Innovating Through Artistry

Riding the Arc of the Story: Inciting Obstacles

In Author: Amy Frazier, Creativity and Innovation, ENTREPRENEUR THE ARTS, Writing on September 1, 2009 at 6:54 am

All of a sudden, you have it: a beautiful idea! It comes to you full blown and shimmery. Perhaps something brand new you’ve never before conceived, or perhaps the result of pondering long and hard. Regardless, there it is: exciting, and full of energy. Your idea can do no wrong. The world is its oyster. It is your helium balloon.

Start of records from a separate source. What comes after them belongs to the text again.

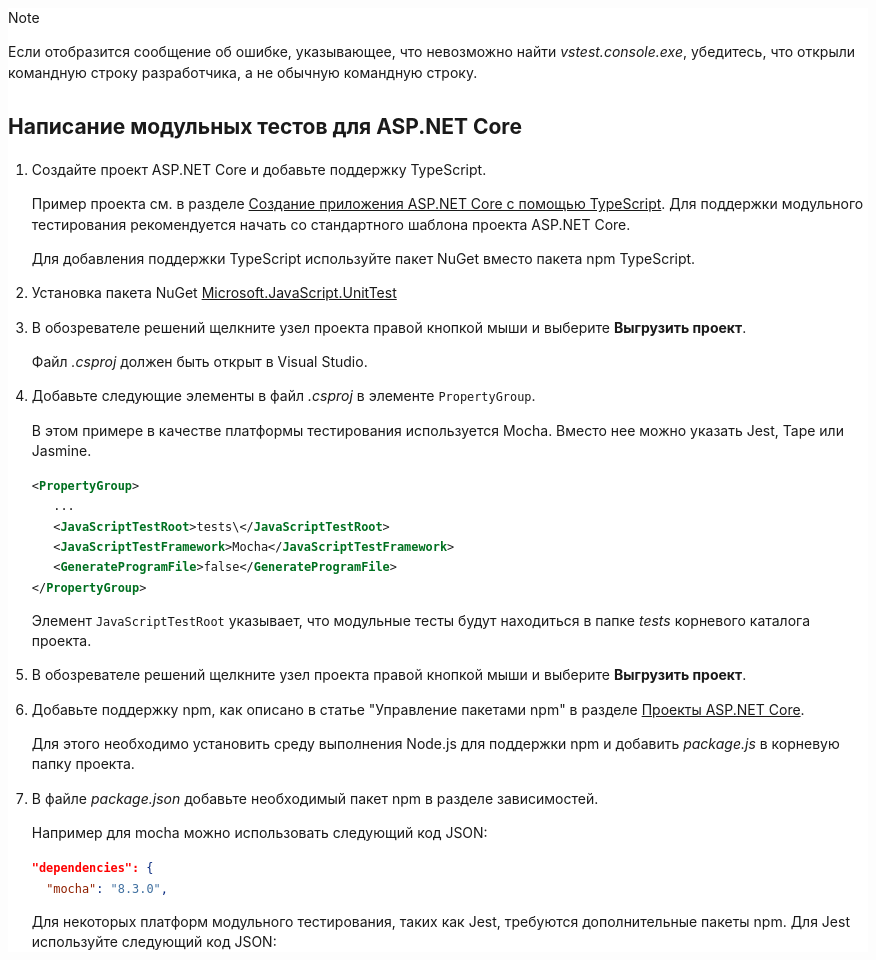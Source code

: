 > [!NOTE]
> Если отобразится сообщение об ошибке, указывающее, что невозможно найти *vstest.console.exe*, убедитесь, что открыли командную строку разработчика, а не обычную командную строку.

## <a name="write-unit-tests-for-aspnet-core"></a>Написание модульных тестов для ASP.NET Core

1. Создайте проект ASP.NET Core и добавьте поддержку TypeScript.

   Пример проекта см. в разделе [Создание приложения ASP.NET Core с помощью TypeScript](../javascript/tutorial-aspnet-with-typescript.md). Для поддержки модульного тестирования рекомендуется начать со стандартного шаблона проекта ASP.NET Core.

   Для добавления поддержки TypeScript используйте пакет NuGet вместо пакета npm TypeScript.

1. Установка пакета NuGet [Microsoft.JavaScript.UnitTest](https://www.nuget.org/packages/Microsoft.JavaScript.UnitTest/)

1. В обозревателе решений щелкните узел проекта правой кнопкой мыши и выберите **Выгрузить проект**.

   Файл *.csproj* должен быть открыт в Visual Studio.

1. Добавьте следующие элементы в файл *.csproj* в элементе `PropertyGroup`.

   В этом примере в качестве платформы тестирования используется Mocha. Вместо нее можно указать Jest, Tape или Jasmine.

   ```xml
   <PropertyGroup>
      ...
      <JavaScriptTestRoot>tests\</JavaScriptTestRoot>
      <JavaScriptTestFramework>Mocha</JavaScriptTestFramework>
      <GenerateProgramFile>false</GenerateProgramFile>
   </PropertyGroup>
   ```

   Элемент `JavaScriptTestRoot` указывает, что модульные тесты будут находиться в папке *tests* корневого каталога проекта.

1. В обозревателе решений щелкните узел проекта правой кнопкой мыши и выберите **Выгрузить проект**.

1. Добавьте поддержку npm, как описано в статье "Управление пакетами npm" в разделе [Проекты ASP.NET Core](../javascript/npm-package-management.md#aspnet-core-projects).

   Для этого необходимо установить среду выполнения Node.js для поддержки npm и добавить *package.js* в корневую папку проекта.

1. В файле *package.json* добавьте необходимый пакет npm в разделе зависимостей.

   Например для mocha можно использовать следующий код JSON:

   ```json
   "dependencies": {
     "mocha": "8.3.0",
   ```

   Для некоторых платформ модульного тестирования, таких как Jest, требуются дополнительные пакеты npm. Для Jest используйте следующий код JSON:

Ideation. What a great place to be.

You, and perhaps a happy gang of fellow-ideators, begin to bring this effervescent, brilliant idea into being. Plans are drawn, schemes concocted, url’s purchased and celebrations forseen. It’s all a giddy whirl.

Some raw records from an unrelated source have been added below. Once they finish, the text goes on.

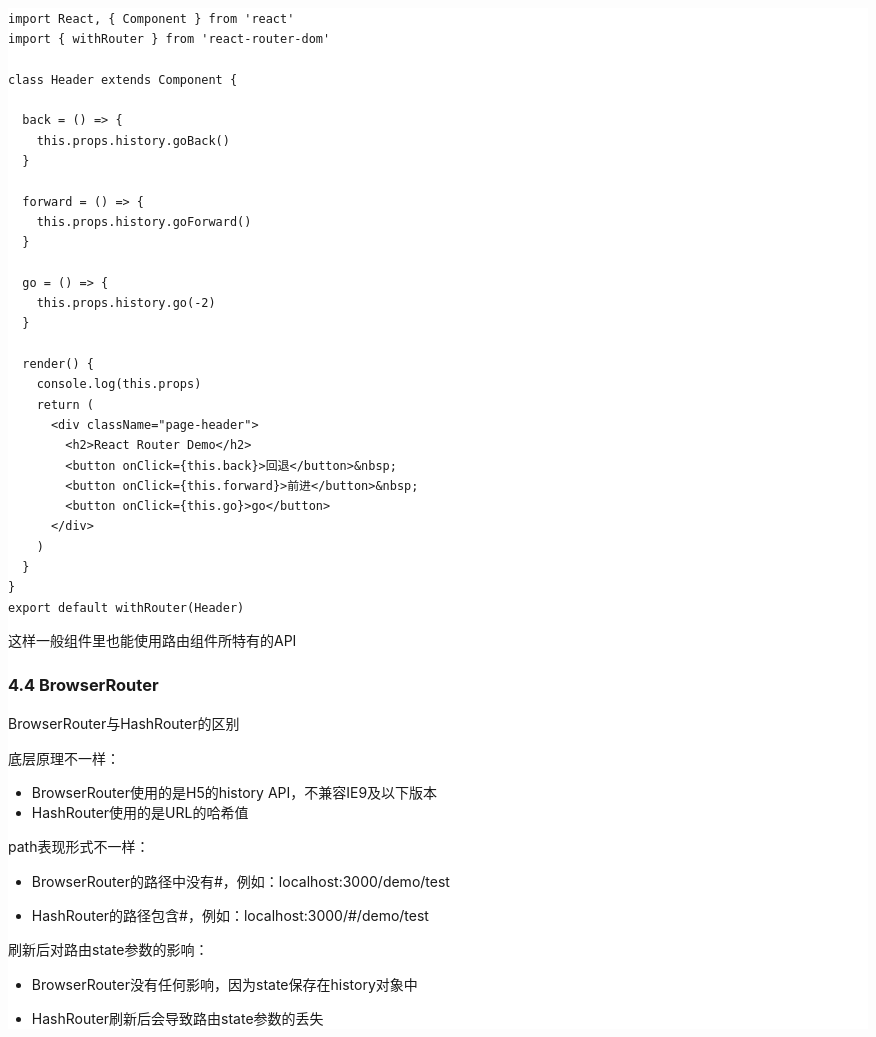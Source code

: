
 ```react
import React, { Component } from 'react'
import { withRouter } from 'react-router-dom'

class Header extends Component {

  back = () => {
    this.props.history.goBack()
  }
  
  forward = () => {
    this.props.history.goForward()
  }

  go = () => {
    this.props.history.go(-2)
  }

  render() {
    console.log(this.props)
    return (
      <div className="page-header">
        <h2>React Router Demo</h2>
        <button onClick={this.back}>回退</button>&nbsp;
        <button onClick={this.forward}>前进</button>&nbsp;
        <button onClick={this.go}>go</button>
      </div>
    )
  }
}
export default withRouter(Header)
```

这样一般组件里也能使用路由组件所特有的API



### 4.4 BrowserRouter

BrowserRouter与HashRouter的区别

底层原理不一样：

- BrowserRouter使用的是H5的history API，不兼容IE9及以下版本
- HashRouter使用的是URL的哈希值



path表现形式不一样：

- BrowserRouter的路径中没有#，例如：localhost:3000/demo/test

- HashRouter的路径包含#，例如：localhost:3000/#/demo/test




刷新后对路由state参数的影响：

- BrowserRouter没有任何影响，因为state保存在history对象中

- HashRouter刷新后会导致路由state参数的丢失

Until the obstacles start to arrive. Perhaps not with the first obstacle, or the second, or the third. But eventually it happens: something comes up and you don’t know if you can get around it. As sure as ideas are born, obstacles come in their wake. It is like a natural law.

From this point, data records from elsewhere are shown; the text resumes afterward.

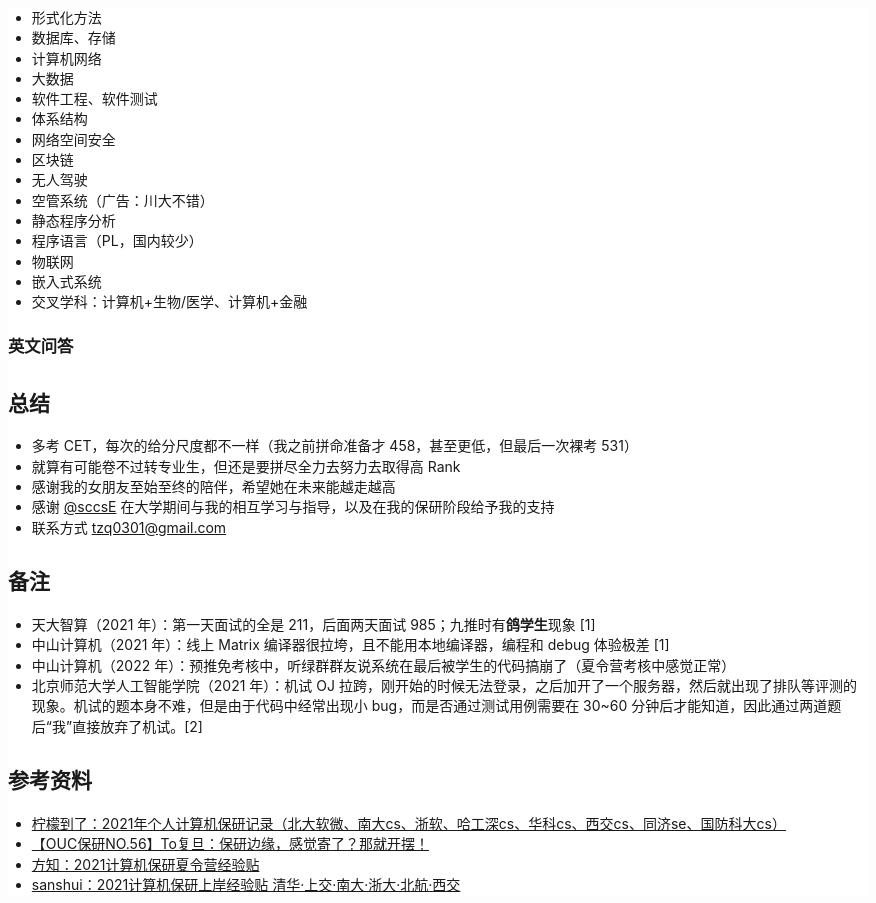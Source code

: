 *   形式化方法
*   数据库、存储
*   计算机网络
*   大数据
*   软件工程、软件测试
*   体系结构
*   网络空间安全
*   区块链
*   无人驾驶
*   空管系统（广告：川大不错）
*   静态程序分析
*   程序语言（PL，国内较少）
*   物联网
*   嵌入式系统
*   交叉学科：计算机+生物/医学、计算机+金融

### 英文问答

总结
--

*   多考 CET，每次的给分尺度都不一样（我之前拼命准备才 458，甚至更低，但最后一次裸考 531）
*   就算有可能卷不过转专业生，但还是要拼尽全力去努力去取得高 Rank
*   感谢我的女朋友至始至终的陪伴，希望她在未来能越走越高
*   感谢 [@sccsE](https://www.zhihu.com/people/2433711ca74d453eff53147eb3646a76) 在大学期间与我的相互学习与指导，以及在我的保研阶段给予我的支持
*   联系方式 tzq0301@gmail.com

备注
--

*   天大智算（2021 年）：第一天面试的全是 211，后面两天面试 985；九推时有**鸽学生**现象 \[1\]
*   中山计算机（2021 年）：线上 Matrix 编译器很拉垮，且不能用本地编译器，编程和 debug 体验极差 \[1\]
*   中山计算机（2022 年）：预推免考核中，听绿群群友说系统在最后被学生的代码搞崩了（夏令营考核中感觉正常）
*   北京师范大学人工智能学院（2021 年）：机试 OJ 拉跨，刚开始的时候无法登录，之后加开了一个服务器，然后就出现了排队等评测的现象。机试的题本身不难，但是由于代码中经常出现小 bug，而是否通过测试用例需要在 30~60 分钟后才能知道，因此通过两道题后“我”直接放弃了机试。\[2\]

参考资料
----

*   [柠檬到了：2021年个人计算机保研记录（北大软微、南大cs、浙软、哈工深cs、华科cs、西交cs、同济se、国防科大cs）](https://zhuanlan.zhihu.com/p/420554709)
*   [【OUC保研NO.56】To复旦：保研边缘，感觉寄了？那就开摆！](https://link.zhihu.com/?target=https%3A//mp.weixin.qq.com/s%3F__biz%3DMzU2MTcxMzI4NQ%3D%3D%26mid%3D2247486042%26idx%3D1%26sn%3D9079d5068dbbf15f75fc7819cb4e78b7%26chksm%3Dfc75d3b0cb025aa682e459531205965e18cd7c180cccfb12ddfd30046f54dbc9adf77b2b3b1b%26mpshare%3D1%26scene%3D22%26srcid%3D0314FIJCHvhVJqbwti2CVvmu%26sharer_sharetime%3D1647229808862%26sharer_shareid%3Ddd1ce66b3ff97b74ecc83dbb60e9b8d3%2523rd)
*   [方知：2021计算机保研夏令营经验贴](https://zhuanlan.zhihu.com/p/470421627)
*   [sanshui：2021计算机保研上岸经验贴 清华·上交·南大·浙大·北航·西交](https://zhuanlan.zhihu.com/p/266329661?utm_source=qq&utm_medium=social&utm_oi=742264367994650624)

In the move from ideation to implementation or execution, the emergence of obstacles can tell us many things. It can be a reality check, or a good moment for redirection. A serious obstacle has the power to derail the entire scheme.  Most people, I think, realize that when ideas hit the real world, they are reshaped, and sometimes with difficulty.

But how do we respond when it happens? Think especially of group endeavors. How do different personalities react to the emergence of a serious obstacle to implementation? Can you think of a time when someone has thrown up their hands and said: “At last! Now the real story has begun!”

That’s what the narrative arts have to show us. If we look at the implementation phase through the lens of narrative structure, we can see how stories don’t really get started until the first big whammy. There’s even a term for it: the inciting event. Anything before the inciting event (also sometimes known as the first plot point), is merely background, setting the stage. The action does not really begin to elucidate meaning within the framework of the story, until something unexpected shows up.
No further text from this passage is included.